A Moscow court on Tuesday sentenced a veteran human rights advocate who spoke out against the war in Ukraine to two years and six months in prison.

Oleg Orlov, 70, was convicted of “repeatedly discrediting” the Russian army in an article he wrote denouncing the invasion of Ukraine. He has rejected the case against him as politically motivated, telling the court in his closing statement: “I don’t regret anything and I don’t repent anything.”

Orlov was handcuffed and taken directly into custody from the courtroom. His verdict concluded a retrial in which Orlov was earlier ordered to pay a fine. Underscoring how little tolerance President Vladimir Putin’s government has for criticism of its invasion of Ukraine, the prosecution had appealed, seeking a harsher punishment.

The prosecution claimed that Orlov, co-chairman of the Nobel Peace Prize-winning human rights group Memorial, published the article motivated by hostility “against traditional Russian spiritual, moral and patriotic values” and hatred of the Russian military, independent Russian news outlet Mediazona said on Tuesday.

In a statement, Memorial called Orlov’s sentence “an attempt to drown out the voice of the human rights movement in Russia and any criticism of the state.” It vowed to continue its work.

Tuesday’s verdict drew a crowd of dozens of supporters including 18 Western diplomats, Mediazona reported.

“I am alarmed and concerned by today’s outcome. Oleg Orlov has personally fought for the rights of Russians for more than 45 years,” US Ambassador to Moscow Lynne Tracy said in a statement. “In previous times his efforts have been awarded at the highest levels. In today’s Russia he is being locked away for them.”

A court in Moscow in October 2023 had fined Orlov 150,000 rubles (about $1,500 at the time), a significantly milder punishment compared to the lengthy prison terms some other Russians have received for criticizing the war.

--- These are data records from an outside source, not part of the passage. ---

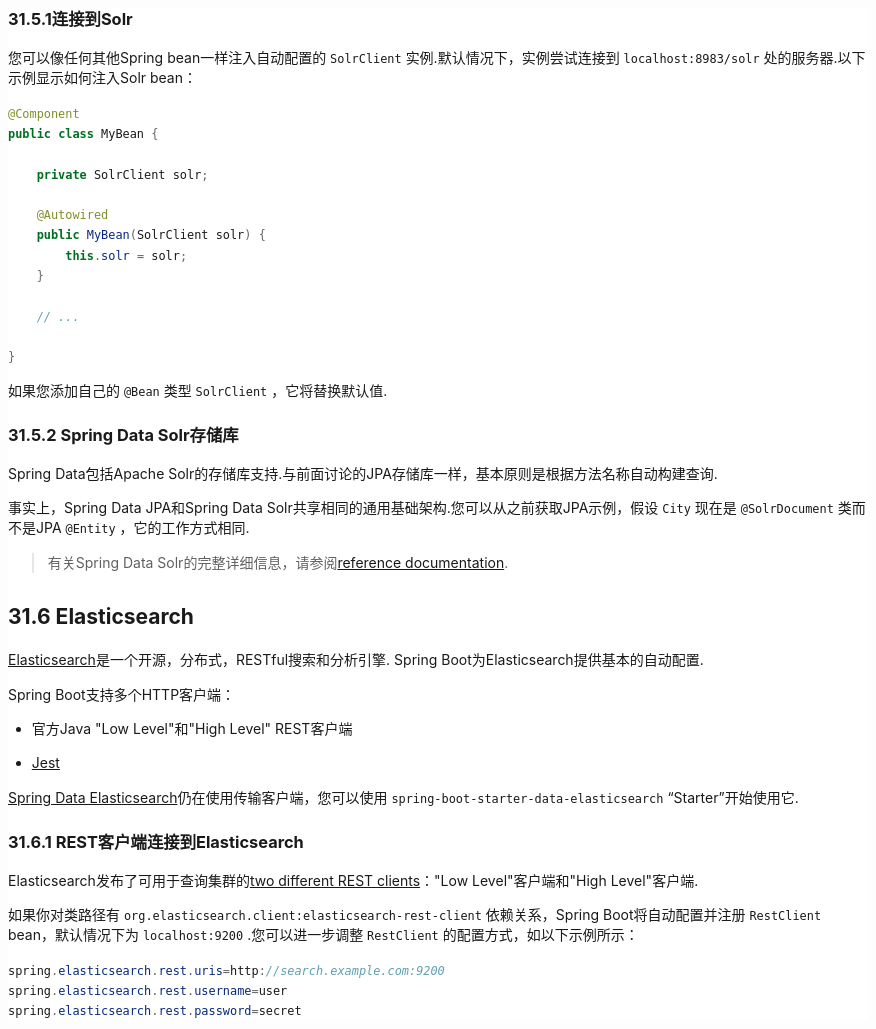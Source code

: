 ### 31.5.1连接到Solr

您可以像任何其他Spring bean一样注入自动配置的 `SolrClient` 实例.默认情况下，实例尝试连接到 `localhost:8983/solr` 处的服务器.以下示例显示如何注入Solr bean：

```java
@Component
public class MyBean {

	private SolrClient solr;

	@Autowired
	public MyBean(SolrClient solr) {
		this.solr = solr;
	}

	// ...

}
```

如果您添加自己的 `@Bean` 类型 `SolrClient` ，它将替换默认值.

### 31.5.2 Spring Data Solr存储库

Spring Data包括Apache Solr的存储库支持.与前面讨论的JPA存储库一样，基本原则是根据方法名称自动构建查询.

事实上，Spring Data JPA和Spring Data Solr共享相同的通用基础架构.您可以从之前获取JPA示例，假设 `City` 现在是 `@SolrDocument` 类而不是JPA  `@Entity` ，它的工作方式相同.

> 有关Spring Data Solr的完整详细信息，请参阅[reference documentation](https://projects.spring.io/spring-data-solr/).

## 31.6 Elasticsearch

[Elasticsearch](https://www.elastic.co/products/elasticsearch)是一个开源，分布式，RESTful搜索和分析引擎. Spring Boot为Elasticsearch提供基本的自动配置.

Spring Boot支持多个HTTP客户端：

- 官方Java "Low Level"和"High Level" REST客户端

- [Jest](https://github.com/searchbox-io/Jest)

[Spring Data Elasticsearch](https://github.com/spring-projects/spring-data-elasticsearch)仍在使用传输客户端，您可以使用 `spring-boot-starter-data-elasticsearch` “Starter”开始使用它.

### 31.6.1 REST客户端连接到Elasticsearch

Elasticsearch发布了可用于查询集群的[two different REST clients](https://www.elastic.co/guide/en/elasticsearch/client/java-rest/current/index.html)："Low Level"客户端和"High Level"客户端.

如果你对类路径有 `org.elasticsearch.client:elasticsearch-rest-client` 依赖关系，Spring Boot将自动配置并注册 `RestClient`  bean，默认情况下为 `localhost:9200` .您可以进一步调整 `RestClient` 的配置方式，如以下示例所示：

```java
spring.elasticsearch.rest.uris=http://search.example.com:9200
spring.elasticsearch.rest.username=user
spring.elasticsearch.rest.password=secret
```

Both the defense and the prosecution appealed and a higher court voided the fine, sending the case back to the prosecutors. The new trial began earlier this month, another step in a yearslong, unrelenting crackdown on dissent in Russia that the Kremlin ratcheted up after sending troops into Ukraine in February 2022.

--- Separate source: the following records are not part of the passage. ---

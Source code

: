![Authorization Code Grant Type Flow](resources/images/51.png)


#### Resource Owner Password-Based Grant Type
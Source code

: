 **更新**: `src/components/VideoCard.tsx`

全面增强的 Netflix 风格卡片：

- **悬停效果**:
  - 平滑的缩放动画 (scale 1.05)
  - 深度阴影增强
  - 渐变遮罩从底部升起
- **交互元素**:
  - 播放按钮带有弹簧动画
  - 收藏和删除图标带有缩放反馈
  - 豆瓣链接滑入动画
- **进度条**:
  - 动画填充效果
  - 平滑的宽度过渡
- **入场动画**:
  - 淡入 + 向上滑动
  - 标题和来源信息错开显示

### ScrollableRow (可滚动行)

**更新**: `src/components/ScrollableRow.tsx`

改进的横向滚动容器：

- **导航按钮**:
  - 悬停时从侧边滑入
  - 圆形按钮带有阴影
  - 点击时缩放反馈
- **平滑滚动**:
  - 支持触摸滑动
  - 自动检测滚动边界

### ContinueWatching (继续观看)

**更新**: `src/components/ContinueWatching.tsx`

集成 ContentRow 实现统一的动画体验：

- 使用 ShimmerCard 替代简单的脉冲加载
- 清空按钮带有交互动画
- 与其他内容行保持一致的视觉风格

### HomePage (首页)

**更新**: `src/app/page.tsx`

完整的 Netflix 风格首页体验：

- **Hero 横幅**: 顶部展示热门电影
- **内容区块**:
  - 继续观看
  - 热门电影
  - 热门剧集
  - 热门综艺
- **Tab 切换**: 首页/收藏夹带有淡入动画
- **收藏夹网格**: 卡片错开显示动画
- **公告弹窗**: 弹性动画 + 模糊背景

In his closing statement to the court on Monday, Orlov once again denounced the war in Ukraine.

Also on Tuesday, a court in Grozny, the capital of Russia’s largely Muslim Chechen Republic, sentenced a man to 3 1/2-year in prison for publicly burning a Quran in front of a mosque. Russian state news agency Tass reported that Nikita Zhuravel admitted he did so on the instructions of Ukrainian special services in return for payment.

In September last year, Chechnya’s authoritarian leader Ramzan Kadyrov posted a video of his son appearing to beat Zhuravel in detention. Kadyrov praised his son for “defending his religion.”

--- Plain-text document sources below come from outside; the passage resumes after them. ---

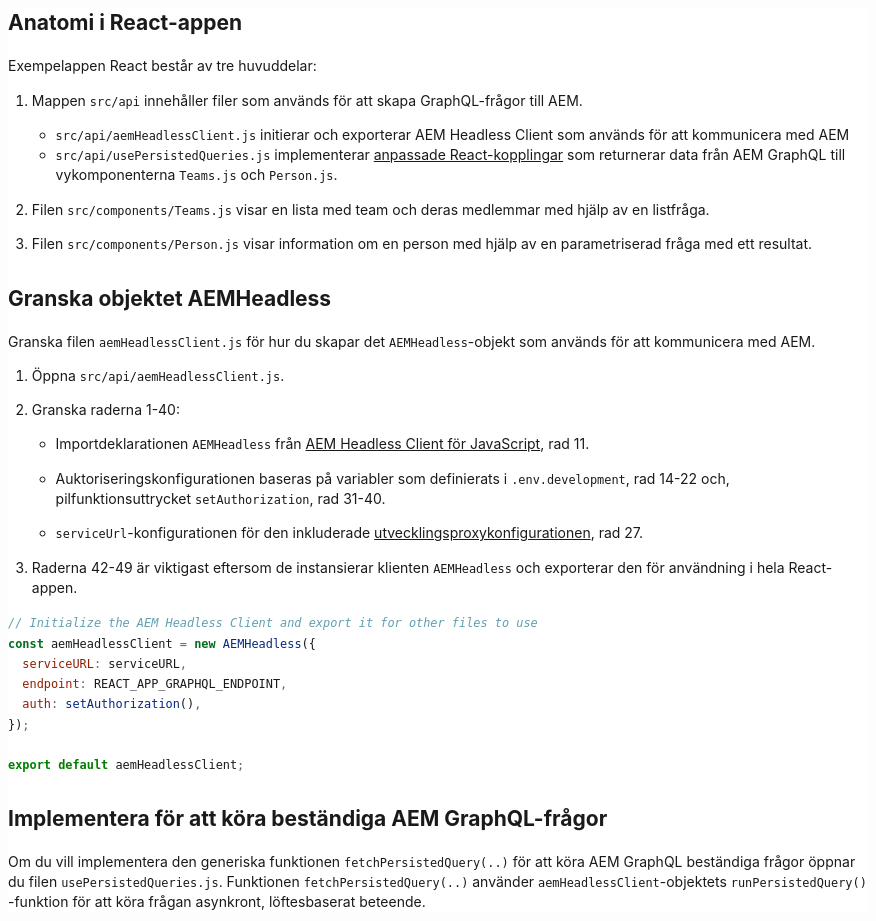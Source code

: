 ## Anatomi i React-appen

Exempelappen React består av tre huvuddelar:

1. Mappen `src/api` innehåller filer som används för att skapa GraphQL-frågor till AEM.
   - `src/api/aemHeadlessClient.js` initierar och exporterar AEM Headless Client som används för att kommunicera med AEM
   - `src/api/usePersistedQueries.js` implementerar [anpassade React-kopplingar](https://react.dev/learn/reusing-logic-with-custom-hooks#custom-hooks-sharing-logic-between-components) som returnerar data från AEM GraphQL till vykomponenterna `Teams.js` och `Person.js`.

1. Filen `src/components/Teams.js` visar en lista med team och deras medlemmar med hjälp av en listfråga.
1. Filen `src/components/Person.js` visar information om en person med hjälp av en parametriserad fråga med ett resultat.

## Granska objektet AEMHeadless

Granska filen `aemHeadlessClient.js` för hur du skapar det `AEMHeadless`-objekt som används för att kommunicera med AEM.

1. Öppna `src/api/aemHeadlessClient.js`.

1. Granska raderna 1-40:

   - Importdeklarationen `AEMHeadless` från [AEM Headless Client för JavaScript](https://github.com/adobe/aem-headless-client-js), rad 11.

   - Auktoriseringskonfigurationen baseras på variabler som definierats i `.env.development`, rad 14-22 och, pilfunktionsuttrycket `setAuthorization`, rad 31-40.

   - `serviceUrl`-konfigurationen för den inkluderade [utvecklingsproxykonfigurationen](https://github.com/adobe/aem-guides-wknd-graphql/tree/main/react-app#proxy-api-requests), rad 27.

1. Raderna 42-49 är viktigast eftersom de instansierar klienten `AEMHeadless` och exporterar den för användning i hela React-appen.

```javascript
// Initialize the AEM Headless Client and export it for other files to use
const aemHeadlessClient = new AEMHeadless({
  serviceURL: serviceURL,
  endpoint: REACT_APP_GRAPHQL_ENDPOINT,
  auth: setAuthorization(),
});

export default aemHeadlessClient;
```

## Implementera för att köra beständiga AEM GraphQL-frågor

Om du vill implementera den generiska funktionen `fetchPersistedQuery(..)` för att köra AEM GraphQL beständiga frågor öppnar du filen `usePersistedQueries.js`. Funktionen `fetchPersistedQuery(..)` använder `aemHeadlessClient`-objektets `runPersistedQuery()`-funktion för att köra frågan asynkront, löftesbaserat beteende.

Tuesday also marked the ninth anniversary of the killing of Boris Nemtsov, a top Russian opposition figure.

Nemtsov, 55, a former deputy prime minister, was shot to death as he walked along the Bolshoi Moskvoretsky Bridge late at night on Feb. 27, 2015.

He was one of Russia’s most energetic and charismatic opposition figures, and his killing was a blow to Putin’s opponents, as was the death of another opposition leader, Alexei Navalny, in a penal colony on Feb. 16.

An officer in the security forces of Chechnya’s Kremlin-backed leader was sentenced to 20 years for firing the shots that killed Nemtsov. Four other men were sentenced to 11 to 19 years for their involvement.